The key is to be found in the antepenultimate chapter of the book; and it isn't a key, it's a combination, a countryman of Mr. Joyce's might say. Anyone who tries at it long enough will succeed in working it, even if he is not of M. Larbaud's cultivated readers who can fully appreciate such authors as Rabelais, Montaigne, and Descartes.

The symbolism of the book is something that concerns only Mr. Joyce, as nuns do, and other animate and inanimate things of which he has fugitive thoughts and systematised beliefs.

After the Cheu-sinese orgy, Bloom takes Stephen home, and unfortunately they awaken Marion, for she embraces the occasion to purge her mind in soliloquy. Odo of Cluny never said anything of a woman's body in life that is so repulsive as that which Mr. Joyce has said of Marion's mind: a cesspool of forty years' accumulation. Into it has drained the inherited vulgarities of Jew and gentile parent; within it has accumulated the increment of a sordid, dissolute life in two countries, extending over twenty-five years; in it have been compressed the putrid exhalations of studied devotion to sense gratification. Mr. Joyce takes off the lid and opens the sluice-way simultaneously, and the result is that the reader, even though his sensitisation has been fortified by reading the book, is bowled over. As soon as he regains equilibrium he communes with himself to the effect that if the world has many Marions missionaries should be withdrawn from heathen countries and turned into this field where their work will be praised by man and rewarded by God.

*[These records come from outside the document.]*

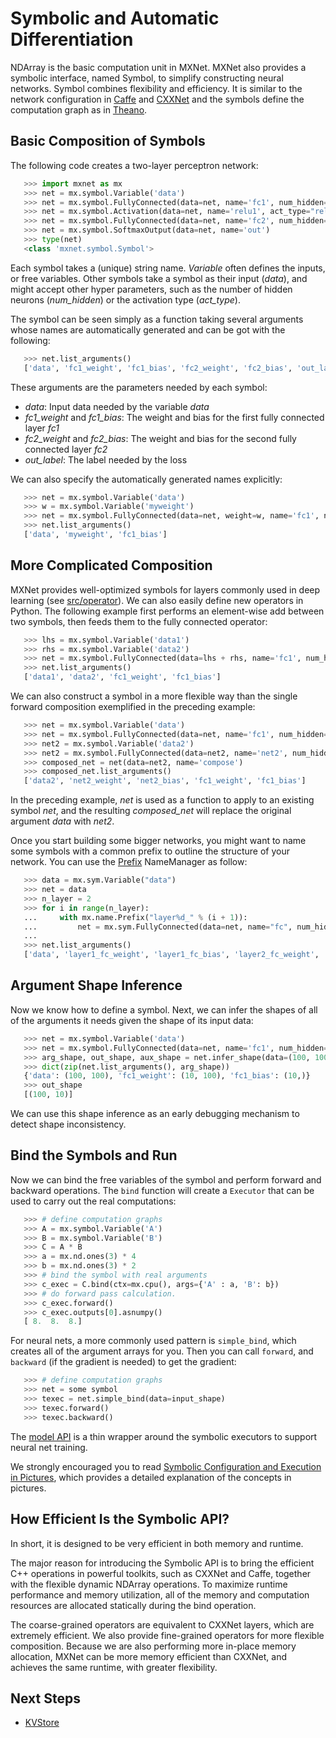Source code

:# Symbolic and Automatic Differentiation

NDArray is the basic computation unit in MXNet. MXNet also provides a
symbolic interface, named Symbol, to simplify constructing neural networks. Symbol combines flexibility and efficiency. It is similar to
the network configuration in [Caffe](http://caffe.berkeleyvision.org/) and
[CXXNet](https://github.com/dmlc/cxxnet) and the symbols define
the computation graph as in [Theano](http://deeplearning.net/software/theano/).

## Basic Composition of Symbols

The following code creates a two-layer perceptron network:

 ```python
    >>> import mxnet as mx
    >>> net = mx.symbol.Variable('data')
    >>> net = mx.symbol.FullyConnected(data=net, name='fc1', num_hidden=128)
    >>> net = mx.symbol.Activation(data=net, name='relu1', act_type="relu")
    >>> net = mx.symbol.FullyConnected(data=net, name='fc2', num_hidden=64)
    >>> net = mx.symbol.SoftmaxOutput(data=net, name='out')
    >>> type(net)
    <class 'mxnet.symbol.Symbol'>
 ```

Each symbol takes a (unique) string name. *Variable* often defines the inputs,
or free variables. Other symbols take a symbol as their input (*data*),
and might accept other hyper parameters, such as the number of hidden neurons (*num_hidden*)
or the activation type (*act_type*).

The symbol can be seen simply as a function taking several arguments whose
names are automatically generated and can be got with the following:

 ```python
    >>> net.list_arguments()
    ['data', 'fc1_weight', 'fc1_bias', 'fc2_weight', 'fc2_bias', 'out_label']
 ```

 These arguments are the parameters needed by each symbol:

- *data*: Input data needed by the variable *data*
- *fc1_weight* and *fc1_bias*: The weight and bias for the first fully connected layer *fc1*
- *fc2_weight* and *fc2_bias*: The weight and bias for the second fully connected layer *fc2*
- *out_label*: The label needed by the loss

We can also specify the automatically generated names explicitly:

 ```python
    >>> net = mx.symbol.Variable('data')
    >>> w = mx.symbol.Variable('myweight')
    >>> net = mx.symbol.FullyConnected(data=net, weight=w, name='fc1', num_hidden=128)
    >>> net.list_arguments()
    ['data', 'myweight', 'fc1_bias']
 ```

## More Complicated Composition

MXNet provides well-optimized symbols for layers
commonly used in deep learning (see
[src/operator](https://github.com/dmlc/mxnet/tree/master/src/operator)). We can also easily define new operators
in Python.  The following example first performs an element-wise add between two
symbols, then feeds them to the fully connected operator:

 ```python
    >>> lhs = mx.symbol.Variable('data1')
    >>> rhs = mx.symbol.Variable('data2')
    >>> net = mx.symbol.FullyConnected(data=lhs + rhs, name='fc1', num_hidden=128)
    >>> net.list_arguments()
    ['data1', 'data2', 'fc1_weight', 'fc1_bias']
 ```

We can also construct a symbol in a more flexible way than the single
forward composition exemplified in the preceding example:

 ```python
    >>> net = mx.symbol.Variable('data')
    >>> net = mx.symbol.FullyConnected(data=net, name='fc1', num_hidden=128)
    >>> net2 = mx.symbol.Variable('data2')
    >>> net2 = mx.symbol.FullyConnected(data=net2, name='net2', num_hidden=128)
    >>> composed_net = net(data=net2, name='compose')
    >>> composed_net.list_arguments()
    ['data2', 'net2_weight', 'net2_bias', 'fc1_weight', 'fc1_bias']
 ```

In the preceding example, *net* is used as a function to apply to an existing symbol
*net*, and the resulting *composed_net* will replace the original argument *data* with
*net2*.

Once you start building some bigger networks, you might want to name some symbols with a common prefix to outline the structure of your network. You can use the [Prefix](https://github.com/dmlc/mxnet/blob/master/python/mxnet/name.py) NameManager as follow:

```python
   >>> data = mx.sym.Variable("data")
   >>> net = data
   >>> n_layer = 2
   >>> for i in range(n_layer):
   ...     with mx.name.Prefix("layer%d_" % (i + 1)):
   ...         net = mx.sym.FullyConnected(data=net, name="fc", num_hidden=100)
   ...
   >>> net.list_arguments()
   ['data', 'layer1_fc_weight', 'layer1_fc_bias', 'layer2_fc_weight', 'layer2_fc_bias']
```

## Argument Shape Inference

Now we know how to define a symbol. Next, we can infer the shapes of
all of the arguments it needs given the shape of its input data:

 ```python
    >>> net = mx.symbol.Variable('data')
    >>> net = mx.symbol.FullyConnected(data=net, name='fc1', num_hidden=10)
    >>> arg_shape, out_shape, aux_shape = net.infer_shape(data=(100, 100))
    >>> dict(zip(net.list_arguments(), arg_shape))
    {'data': (100, 100), 'fc1_weight': (10, 100), 'fc1_bias': (10,)}
    >>> out_shape
    [(100, 10)]
 ```

We can use this shape inference as an early debugging mechanism to detect
shape inconsistency.

## Bind the Symbols and Run

Now we can bind the free variables of the symbol and perform forward and backward operations.
The ```bind``` function will create a ```Executor``` that can be used to carry out the real computations:

 ```python
    >>> # define computation graphs
    >>> A = mx.symbol.Variable('A')
    >>> B = mx.symbol.Variable('B')
    >>> C = A * B
    >>> a = mx.nd.ones(3) * 4
    >>> b = mx.nd.ones(3) * 2
    >>> # bind the symbol with real arguments
    >>> c_exec = C.bind(ctx=mx.cpu(), args={'A' : a, 'B': b})
    >>> # do forward pass calculation.
    >>> c_exec.forward()
    >>> c_exec.outputs[0].asnumpy()
    [ 8.  8.  8.]
 ```
For neural nets, a more commonly used pattern is ```simple_bind```, which creates all of the argument arrays for you. Then you can call ```forward```, and ```backward``` (if the gradient is needed)
to get the gradient:

 ```python
    >>> # define computation graphs
    >>> net = some symbol
    >>> texec = net.simple_bind(data=input_shape)
    >>> texec.forward()
    >>> texec.backward()
 ```
The [model API](model.md) is a thin wrapper around the symbolic executors to support neural net training.

We strongly encouraged you to read [Symbolic Configuration and Execution in Pictures](symbol_in_pictures.md),
which provides a detailed explanation of the concepts in pictures.

## How Efficient Is the Symbolic API?

In short, it is designed to be very efficient in both memory and runtime.

The major reason for introducing the Symbolic API is to bring the efficient C++
operations in powerful toolkits, such as CXXNet and Caffe, together with the
flexible dynamic NDArray operations. To maximize runtime performance and memory
utilization, all of the memory and computation resources are
allocated statically during the bind operation.

The coarse-grained operators are equivalent to CXXNet layers, which are
extremely efficient.  We also provide fine-grained operators for more flexible
composition. Because we are also performing more in-place memory allocation, MXNet can
be more memory efficient than CXXNet, and achieves the same runtime, with
greater flexibility.

## Next Steps
* [KVStore](kvstore.md)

Mental hygiene takes on a deeper significance to one who succeeds in reading “Ulysses,” and psychology has a larger ceinture.

Much time has been wasted in conjecturing what Mr. Joyce's message is. In another connection he said, “My ancestors threw off their language and took another. They allowed a handful of foreigners to subject them. Do you fancy I am going to pay in my own life and person debts they made? No honourable and sincere man has given up his life, his youth, and his affections to Ireland from the days of Tone to those of Parnell but the Irish sold him to the enemy or failed him in need or reviled him and left him for another. Ireland is the old sow that eats her farrow.”

“Ulysses” is in part vendetta. He will ridicule Gaelic renaissance of literature and language; he will traduce the Irish people and vilify their religion; he will scorn their institutions, lampoon their morals, pasquinade their customs; he will stun them with obscene vituperation, wound them with sacrilege and profanity, immerse them in the vitriolic dripping from the “tank” that he seeks to drive over them; and for what purpose? Revenge. Those dissatisfied with the simile of the fury of a scorned woman should try “Ulysses.”

Mr. Joyce has made a contribution to the science of psychology, and he has done it quite unbeknownst to himself, a fellow-countryman might say. He has shown us the process of the transmuting of thought to words. It isn't epoch making like “relativity,” but it will give him notoriety, possibly immortality.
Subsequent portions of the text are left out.